(Your goal)
Each line below must be printed exactly as it stands.

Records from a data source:
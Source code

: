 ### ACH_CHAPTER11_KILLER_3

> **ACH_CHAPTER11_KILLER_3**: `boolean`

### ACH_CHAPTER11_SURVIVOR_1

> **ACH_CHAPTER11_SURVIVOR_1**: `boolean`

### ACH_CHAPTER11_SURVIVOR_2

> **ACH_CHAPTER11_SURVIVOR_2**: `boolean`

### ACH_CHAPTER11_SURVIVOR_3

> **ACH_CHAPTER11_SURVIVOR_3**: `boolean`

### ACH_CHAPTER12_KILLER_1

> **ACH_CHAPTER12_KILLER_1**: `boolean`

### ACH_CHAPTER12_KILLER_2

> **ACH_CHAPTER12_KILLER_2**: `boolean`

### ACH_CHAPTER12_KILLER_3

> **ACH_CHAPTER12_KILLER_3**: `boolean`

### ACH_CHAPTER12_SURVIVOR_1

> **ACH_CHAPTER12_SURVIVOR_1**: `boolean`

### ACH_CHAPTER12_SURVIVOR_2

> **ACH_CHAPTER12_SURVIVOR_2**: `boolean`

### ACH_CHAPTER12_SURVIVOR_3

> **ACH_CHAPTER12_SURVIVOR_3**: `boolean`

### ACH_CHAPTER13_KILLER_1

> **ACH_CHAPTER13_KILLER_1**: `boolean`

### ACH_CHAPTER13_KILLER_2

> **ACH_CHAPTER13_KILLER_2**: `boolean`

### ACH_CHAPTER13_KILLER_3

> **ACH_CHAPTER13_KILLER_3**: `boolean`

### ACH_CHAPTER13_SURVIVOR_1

(Written answer)
Source code

: ### ACH_CHAPTER11_KILLER_3

> **ACH_CHAPTER11_KILLER_3**: `boolean`

### ACH_CHAPTER11_SURVIVOR_1

> **ACH_CHAPTER11_SURVIVOR_1**: `boolean`

### ACH_CHAPTER11_SURVIVOR_2

> **ACH_CHAPTER11_SURVIVOR_2**: `boolean`

### ACH_CHAPTER11_SURVIVOR_3

> **ACH_CHAPTER11_SURVIVOR_3**: `boolean`

### ACH_CHAPTER12_KILLER_1

> **ACH_CHAPTER12_KILLER_1**: `boolean`

### ACH_CHAPTER12_KILLER_2

> **ACH_CHAPTER12_KILLER_2**: `boolean`

### ACH_CHAPTER12_KILLER_3

> **ACH_CHAPTER12_KILLER_3**: `boolean`

### ACH_CHAPTER12_SURVIVOR_1

> **ACH_CHAPTER12_SURVIVOR_1**: `boolean`

### ACH_CHAPTER12_SURVIVOR_2

> **ACH_CHAPTER12_SURVIVOR_2**: `boolean`

### ACH_CHAPTER12_SURVIVOR_3

> **ACH_CHAPTER12_SURVIVOR_3**: `boolean`

### ACH_CHAPTER13_KILLER_1

> **ACH_CHAPTER13_KILLER_1**: `boolean`

### ACH_CHAPTER13_KILLER_2

> **ACH_CHAPTER13_KILLER_2**: `boolean`

### ACH_CHAPTER13_KILLER_3

> **ACH_CHAPTER13_KILLER_3**: `boolean`

### ACH_CHAPTER13_SURVIVOR_1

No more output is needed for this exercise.